* _Raw data_:
══════

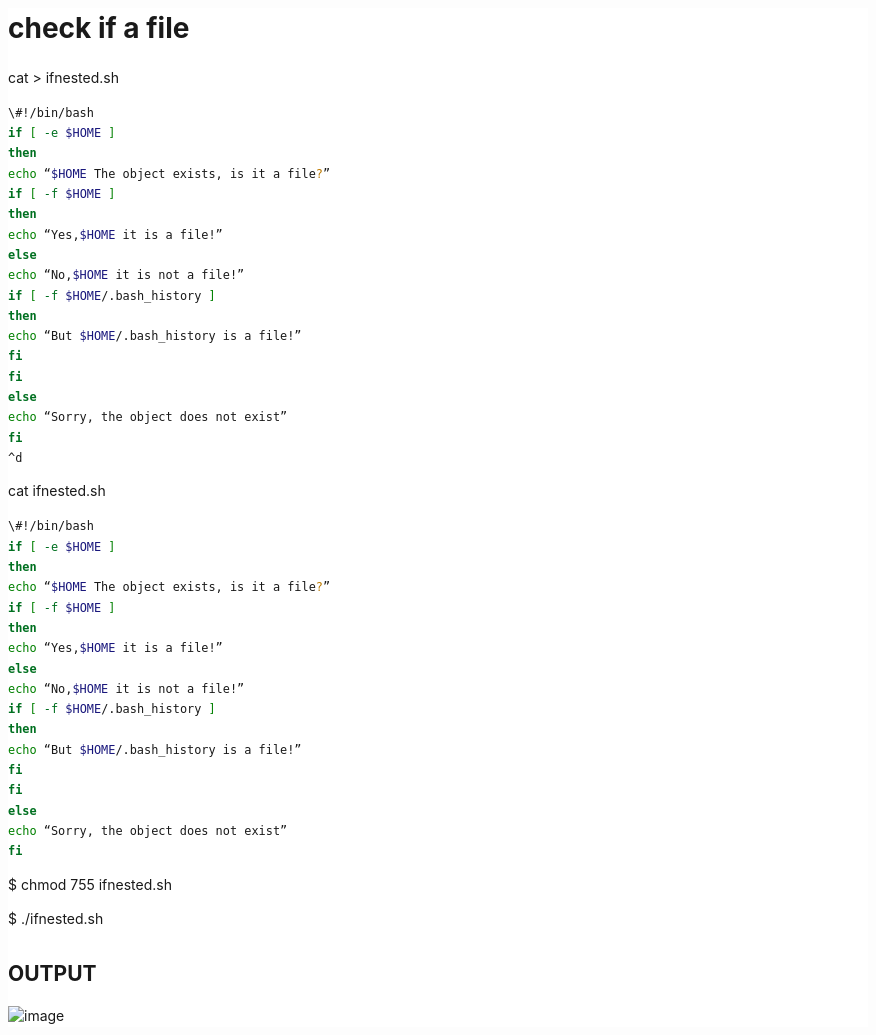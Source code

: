 
# check if a file
cat > ifnested.sh 
```bash
\#!/bin/bash
if [ -e $HOME ]
then
echo “$HOME The object exists, is it a file?”
if [ -f $HOME ]
then
echo “Yes,$HOME it is a file!”
else
echo “No,$HOME it is not a file!”
if [ -f $HOME/.bash_history ]
then
echo “But $HOME/.bash_history is a file!”
fi
fi
else
echo “Sorry, the object does not exist”
fi
^d
```

cat ifnested.sh 
```bash
\#!/bin/bash
if [ -e $HOME ]
then
echo “$HOME The object exists, is it a file?”
if [ -f $HOME ]
then
echo “Yes,$HOME it is a file!”
else
echo “No,$HOME it is not a file!”
if [ -f $HOME/.bash_history ]
then
echo “But $HOME/.bash_history is a file!”
fi
fi
else
echo “Sorry, the object does not exist”
fi
```

$ chmod 755 ifnested.sh
 
$ ./ifnested.sh 

## OUTPUT

<img width="581" height="130" alt="image" src="https://github.com/user-attachments/assets/0ee6ab6e-dd3b-4908-941d-b08172dbe7b1" />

══════

* _Problem description_:
Without including any picture, reproduce the material above word for word.

* _Output below_:
Source code

: 
# check if a file
cat > ifnested.sh 
```bash
\#!/bin/bash
if [ -e $HOME ]
then
echo “$HOME The object exists, is it a file?”
if [ -f $HOME ]
then
echo “Yes,$HOME it is a file!”
else
echo “No,$HOME it is not a file!”
if [ -f $HOME/.bash_history ]
then
echo “But $HOME/.bash_history is a file!”
fi
fi
else
echo “Sorry, the object does not exist”
fi
^d
```

cat ifnested.sh 
```bash
\#!/bin/bash
if [ -e $HOME ]
then
echo “$HOME The object exists, is it a file?”
if [ -f $HOME ]
then
echo “Yes,$HOME it is a file!”
else
echo “No,$HOME it is not a file!”
if [ -f $HOME/.bash_history ]
then
echo “But $HOME/.bash_history is a file!”
fi
fi
else
echo “Sorry, the object does not exist”
fi
```

$ chmod 755 ifnested.sh
 
$ ./ifnested.sh 

## OUTPUT

<img width="581" height="130" alt="image" src="https://github.com/user-attachments/assets/0ee6ab6e-dd3b-4908-941d-b08172dbe7b1" />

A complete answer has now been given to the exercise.